___ Material to process

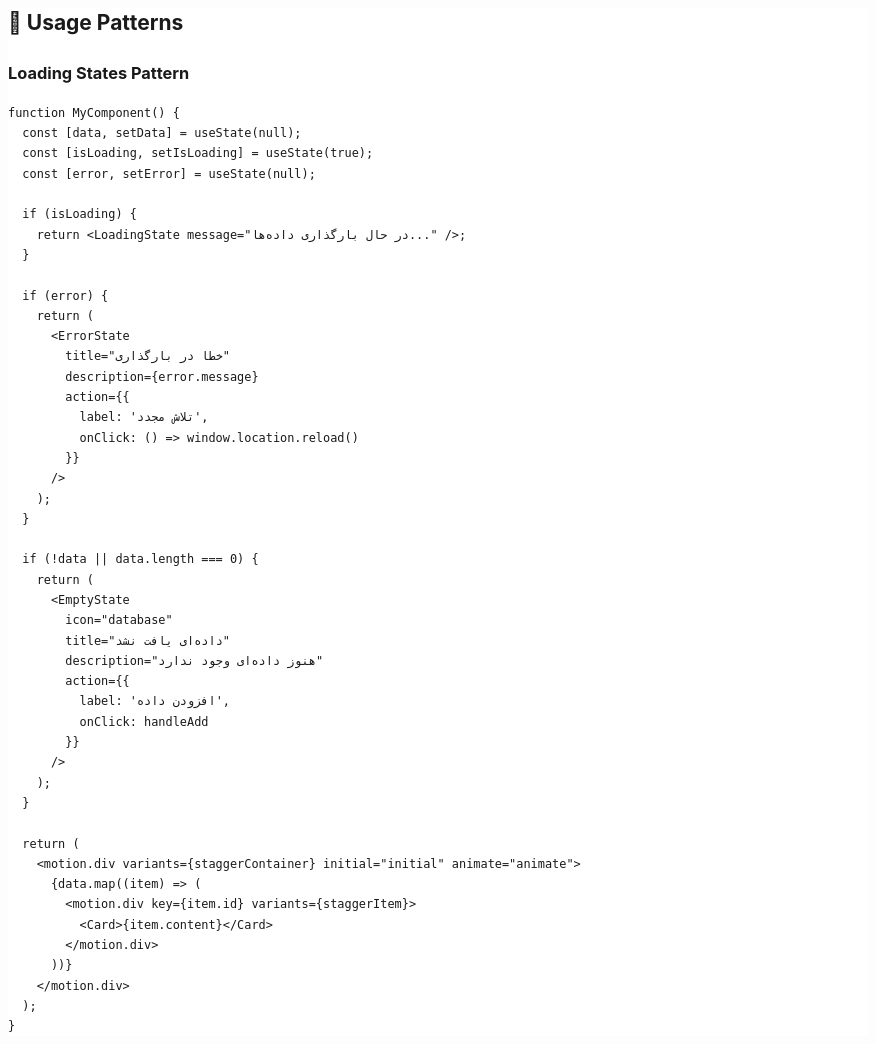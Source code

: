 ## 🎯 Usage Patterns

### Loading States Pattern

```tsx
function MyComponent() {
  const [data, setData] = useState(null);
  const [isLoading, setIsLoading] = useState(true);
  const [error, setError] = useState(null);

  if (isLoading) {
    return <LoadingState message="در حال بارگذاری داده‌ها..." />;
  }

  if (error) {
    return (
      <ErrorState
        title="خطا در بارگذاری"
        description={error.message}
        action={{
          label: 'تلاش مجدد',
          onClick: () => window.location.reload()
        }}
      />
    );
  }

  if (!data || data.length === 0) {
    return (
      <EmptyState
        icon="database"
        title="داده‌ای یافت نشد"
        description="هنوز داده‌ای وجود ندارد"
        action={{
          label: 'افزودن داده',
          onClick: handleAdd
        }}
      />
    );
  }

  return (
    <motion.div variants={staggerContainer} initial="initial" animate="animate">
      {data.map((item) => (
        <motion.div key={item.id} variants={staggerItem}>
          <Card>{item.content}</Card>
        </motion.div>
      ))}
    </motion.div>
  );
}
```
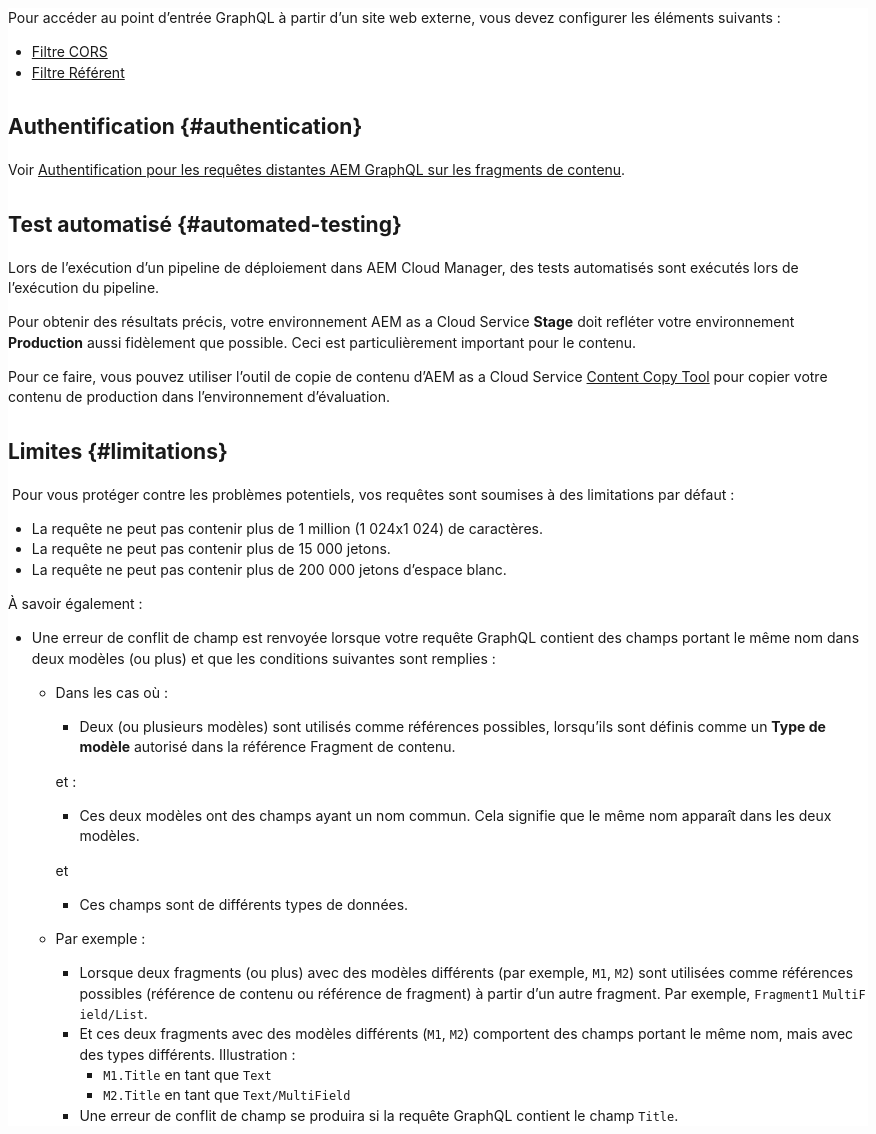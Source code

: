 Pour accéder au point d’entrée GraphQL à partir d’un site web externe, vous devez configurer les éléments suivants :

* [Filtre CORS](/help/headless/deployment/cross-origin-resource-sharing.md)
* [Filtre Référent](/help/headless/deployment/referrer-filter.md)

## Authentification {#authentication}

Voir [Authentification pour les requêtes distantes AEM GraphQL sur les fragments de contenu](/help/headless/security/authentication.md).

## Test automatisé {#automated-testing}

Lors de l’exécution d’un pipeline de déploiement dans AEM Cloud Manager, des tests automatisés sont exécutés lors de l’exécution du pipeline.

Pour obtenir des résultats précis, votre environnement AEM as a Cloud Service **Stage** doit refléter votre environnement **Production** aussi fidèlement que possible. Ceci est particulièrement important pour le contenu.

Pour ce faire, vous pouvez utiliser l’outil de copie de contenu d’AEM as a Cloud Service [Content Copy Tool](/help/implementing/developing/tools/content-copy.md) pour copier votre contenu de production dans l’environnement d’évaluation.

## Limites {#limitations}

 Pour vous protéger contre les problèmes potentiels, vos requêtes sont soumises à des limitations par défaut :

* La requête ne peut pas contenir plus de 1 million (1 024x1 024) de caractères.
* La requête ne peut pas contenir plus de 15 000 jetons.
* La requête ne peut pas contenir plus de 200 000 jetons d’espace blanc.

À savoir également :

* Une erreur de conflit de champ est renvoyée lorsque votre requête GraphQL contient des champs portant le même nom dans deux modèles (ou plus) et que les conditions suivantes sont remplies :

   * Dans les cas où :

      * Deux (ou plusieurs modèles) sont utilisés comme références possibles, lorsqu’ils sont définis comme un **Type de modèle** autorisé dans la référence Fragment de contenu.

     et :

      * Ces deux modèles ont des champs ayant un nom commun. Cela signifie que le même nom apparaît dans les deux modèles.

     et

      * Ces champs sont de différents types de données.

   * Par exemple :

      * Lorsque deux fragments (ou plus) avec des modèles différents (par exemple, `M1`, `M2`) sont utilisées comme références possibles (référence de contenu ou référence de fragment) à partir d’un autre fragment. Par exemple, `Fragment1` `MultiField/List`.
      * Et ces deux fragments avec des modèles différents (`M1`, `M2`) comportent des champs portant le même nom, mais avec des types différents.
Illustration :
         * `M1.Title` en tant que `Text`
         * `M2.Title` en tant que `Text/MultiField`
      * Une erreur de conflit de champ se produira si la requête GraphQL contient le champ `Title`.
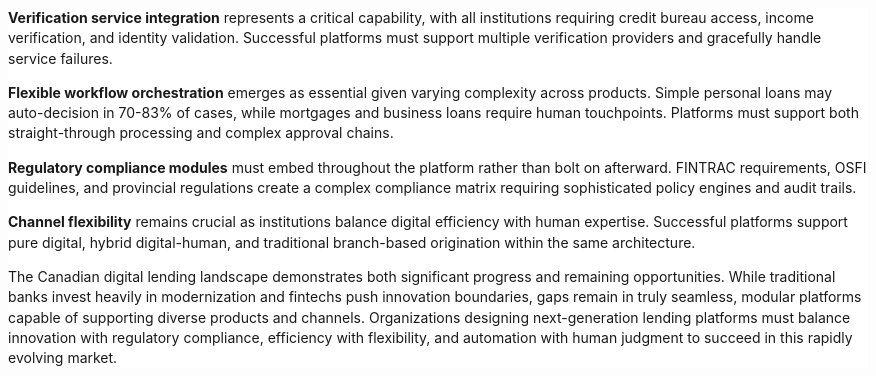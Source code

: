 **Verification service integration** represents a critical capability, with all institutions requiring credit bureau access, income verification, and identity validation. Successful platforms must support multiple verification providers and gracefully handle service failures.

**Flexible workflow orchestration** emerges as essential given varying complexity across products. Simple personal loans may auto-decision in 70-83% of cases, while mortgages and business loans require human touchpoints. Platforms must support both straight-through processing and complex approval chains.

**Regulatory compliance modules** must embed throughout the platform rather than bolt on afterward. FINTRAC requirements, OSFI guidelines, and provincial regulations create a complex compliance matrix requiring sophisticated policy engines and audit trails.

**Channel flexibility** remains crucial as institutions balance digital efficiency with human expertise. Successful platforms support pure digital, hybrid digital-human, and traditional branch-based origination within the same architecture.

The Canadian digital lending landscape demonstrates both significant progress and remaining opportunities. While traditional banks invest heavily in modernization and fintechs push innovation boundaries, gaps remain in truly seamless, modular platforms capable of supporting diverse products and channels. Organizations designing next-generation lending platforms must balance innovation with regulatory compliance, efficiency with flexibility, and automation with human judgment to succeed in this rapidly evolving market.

______

What are the lines above from the one with "Lorsque deux fragments" to the one with "the same architecture.", both included? Reproduce them exactly, without pictures.

Expected answer:
      * Lorsque deux fragments (ou plus) avec des modèles différents (par exemple, `M1`, `M2`) sont utilisées comme références possibles (référence de contenu ou référence de fragment) à partir d’un autre fragment. Par exemple, `Fragment1` `MultiField/List`.
      * Et ces deux fragments avec des modèles différents (`M1`, `M2`) comportent des champs portant le même nom, mais avec des types différents.
Illustration :
         * `M1.Title` en tant que `Text`
         * `M2.Title` en tant que `Text/MultiField`
      * Une erreur de conflit de champ se produira si la requête GraphQL contient le champ `Title`.
Source code

: **Verification service integration** represents a critical capability, with all institutions requiring credit bureau access, income verification, and identity validation. Successful platforms must support multiple verification providers and gracefully handle service failures.

**Flexible workflow orchestration** emerges as essential given varying complexity across products. Simple personal loans may auto-decision in 70-83% of cases, while mortgages and business loans require human touchpoints. Platforms must support both straight-through processing and complex approval chains.

**Regulatory compliance modules** must embed throughout the platform rather than bolt on afterward. FINTRAC requirements, OSFI guidelines, and provincial regulations create a complex compliance matrix requiring sophisticated policy engines and audit trails.

**Channel flexibility** remains crucial as institutions balance digital efficiency with human expertise. Successful platforms support pure digital, hybrid digital-human, and traditional branch-based origination within the same architecture.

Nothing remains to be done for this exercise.